Çağdaş Sözlük

ki ~ كه

Redhouse Sözlüğü - ki ~ كه maddesi. Sayfa: 1607 - Sira: 8

1880 yılı, Redhouse Türkçe İngilizce sözlüğü ki - كه ingilizce anlamı, كه - ki osmanlıca ne demek. İngilizce osmanlıca sözlükte كه - ki kelimesi nasıl geçiyor. ki osmanlıca nasıl yazılır. ki nedir, ki ne demek arapca yazılışı.

كه means in Ottoman Turkish. What does that mean in the Ottoman language كه. كه attoman turkish I mean, كه What is the meaning of the word, what does it mean in turkish كه, Ottoman Turkish English Dictionary

كه ما هي الكلمات الإنجليزية تعني؟ كه تعني باللغة الإنجليزية. كه ماذا يعني في اللغة العثمانية. كه ماذا يعني التركي. العثماني قاموس اللغة الإنكليزية. قاموس اللغة الإنجليزية كه

كه چه کلمات انگلیسی چیست؟ كه به معنای انگلیسی. كه چه در زبان عثمانی بود. كه به چه معنی است ترکی. واژه نامه انگلیسی عثمانی. فارسی انگلیسی فرهنگ لغت كه

ki ~ كه güncel sözlüklerde anlamı:

"); keh ::: (f. i.) : saman, (bkz. : kâh).

kih ::: (f. s. c. : kihân) : küçük, (bkz. : kihîn, sagîr).

"); küh ::: (f. i.) : dağ. ["kûh" kelimesinin hafifletilmişi]

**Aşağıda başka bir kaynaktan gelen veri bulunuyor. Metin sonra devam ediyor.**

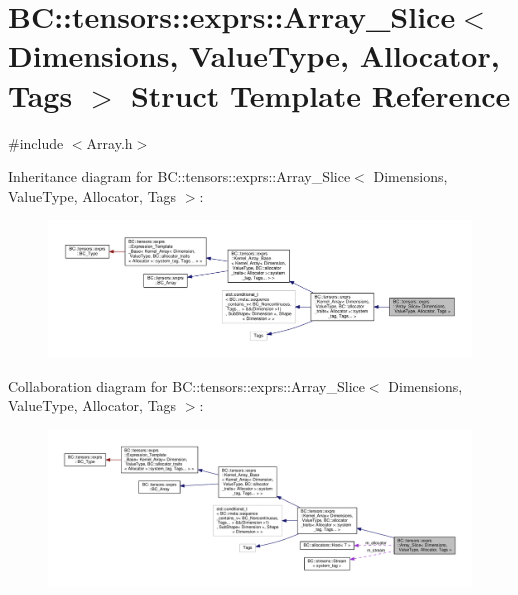 \hypertarget{classBC_1_1tensors_1_1exprs_1_1Array__Slice}{}\section{BC\+:\+:tensors\+:\+:exprs\+:\+:Array\+\_\+\+Slice$<$ Dimensions, Value\+Type, Allocator, Tags $>$ Struct Template Reference}
\label{classBC_1_1tensors_1_1exprs_1_1Array__Slice}


{\ttfamily \#include $<$Array.\+h$>$}



Inheritance diagram for BC\+:\+:tensors\+:\+:exprs\+:\+:Array\+\_\+\+Slice$<$ Dimensions, Value\+Type, Allocator, Tags $>$\+:
\nopagebreak
\begin{figure}[H]
\begin{center}
\leavevmode
\includegraphics[width=350pt]{classBC_1_1tensors_1_1exprs_1_1Array__Slice__inherit__graph}
\end{center}
\end{figure}


Collaboration diagram for BC\+:\+:tensors\+:\+:exprs\+:\+:Array\+\_\+\+Slice$<$ Dimensions, Value\+Type, Allocator, Tags $>$\+:
\nopagebreak
\begin{figure}[H]
\begin{center}
\leavevmode
\includegraphics[width=350pt]{classBC_1_1tensors_1_1exprs_1_1Array__Slice__coll__graph}
\end{center}
\end{figure}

"); ki ::: (f. e.) : kelimelerin sonuna gelen "-ki" son ekinden ayrı olan bu edat bir ismi veya bir cümleyi arkadan gelen bir cümleye türlü ilgilerle bağlanmakta kullanıldığı gibi, bâzen birakım duyguları îzah etmeye de yarar. 1) bir ismi veya zamîri bir cümleye bağladığı vakit o cümle, ismin sıfatı durumunda olur : bir adam ki söz dinlemez.. (= söz dinlemiyen bir adam) 2) bilmek, anlamak gibi bir hâlin açığa çıkışını veya görmek, işitmek gibi bir duyuşu bildiren fiillerle kurulan bir cümleyi başka bir cümleye bağladığı zaman ikincisi birincisinin faili (*öznesi) veya mef'ûlü (nesnesi) hükmüne geçer : herkes bilir ki Dünyâ yuvarlaktır. (=Dünyânın yuvarlak olduğunu herkes bilir) 3) birinci cümlede fiile belirsiz bir zarf, mütemmime (*tümlece) veya faile (*özneye) sayı veyâ belirsizlik sıfatı geldiğinde ikinci cümle o fiili, mütemimi veyâ fâili (*özneyi) vasıflandırılmış olur : öyle koşar ki arkasından kurşun yetişmez (= arkasından kurşun yetişemiyecek kadar koşar) 4) ikinci cümledeki hükmün birincideki işin yapılışı sırasında görülerek şaşıldığını belirtmeye yarar. : geldim ki kimseler yok). 5) İki eksiksiz cümleyi bağladığı vakit ikincisi birincideki hükme bir delil teşkil eder : Ahmet çalışıyor ki siz onu seviyorsunuz. 6) ikinci cümle istek * kipinde veya üçüncü şahıs emir kipinde olduğu vakit bu cümle, birinicisinin gayesini gösterir : oturdum ki biraz dinleneyim. 7) birinci cümle menfi (* olumsuz) olup, ikincisi yukarıdaki şekilde bulunursa, bu sonuncusu olamıyacak bir netice bildirir : sakalım yok ki sözüm dinlensin. 8) soru cümlelerini "bilmem" fiiline bağlıyarak tereddüz veya çâresizlik anlatmıya yarar : bilmem ki öyle şey olur mu? 9) şikayet veyâ kınama gibi duygular anlatmak için bir cümlenin sonuna getirilir : o beni sevmez ki 10) "o kadar, öyle bir" gibi belirsiz zarflarla yapılan ifadelerin sonua getirildiği zaman fiile çokluk manasını veriri : o kadar eğlendik ki. 11) aynı belirsiz zarflar sıfat gibi kullanıldığı vakit beğenme veya şaşma duygusu anlatır : bana öyle bir kitap verdi ki. 12) bir soru cümlesinin sonua getirildiği vakit tereddüt veya endişe anlatır : acaba gelmez mi ki 13) bâzı kelimelerin sonuna, en çok, bir ek gibi eklenerek birtakım zarflar, yani edatlar meydana getirir : "belki, çünki, halbuki, mâdem ki, oysaki, öyle ki, sanki, şöyle ki" gibi.

Ki :::


  1. Anlam bakımından birbirleriyle ilgili cümleleri birbirine bağlayan bir söz
    Örnek: Uzun değneklerine dayanmış çobanlar iddia ederler ki memba sularının her biri bir ayrı derde devadır. R. H. Karay

  2. Özneyi, tümleci güçlendirerek cümlenin temel bölümüne bağlayan bir söz.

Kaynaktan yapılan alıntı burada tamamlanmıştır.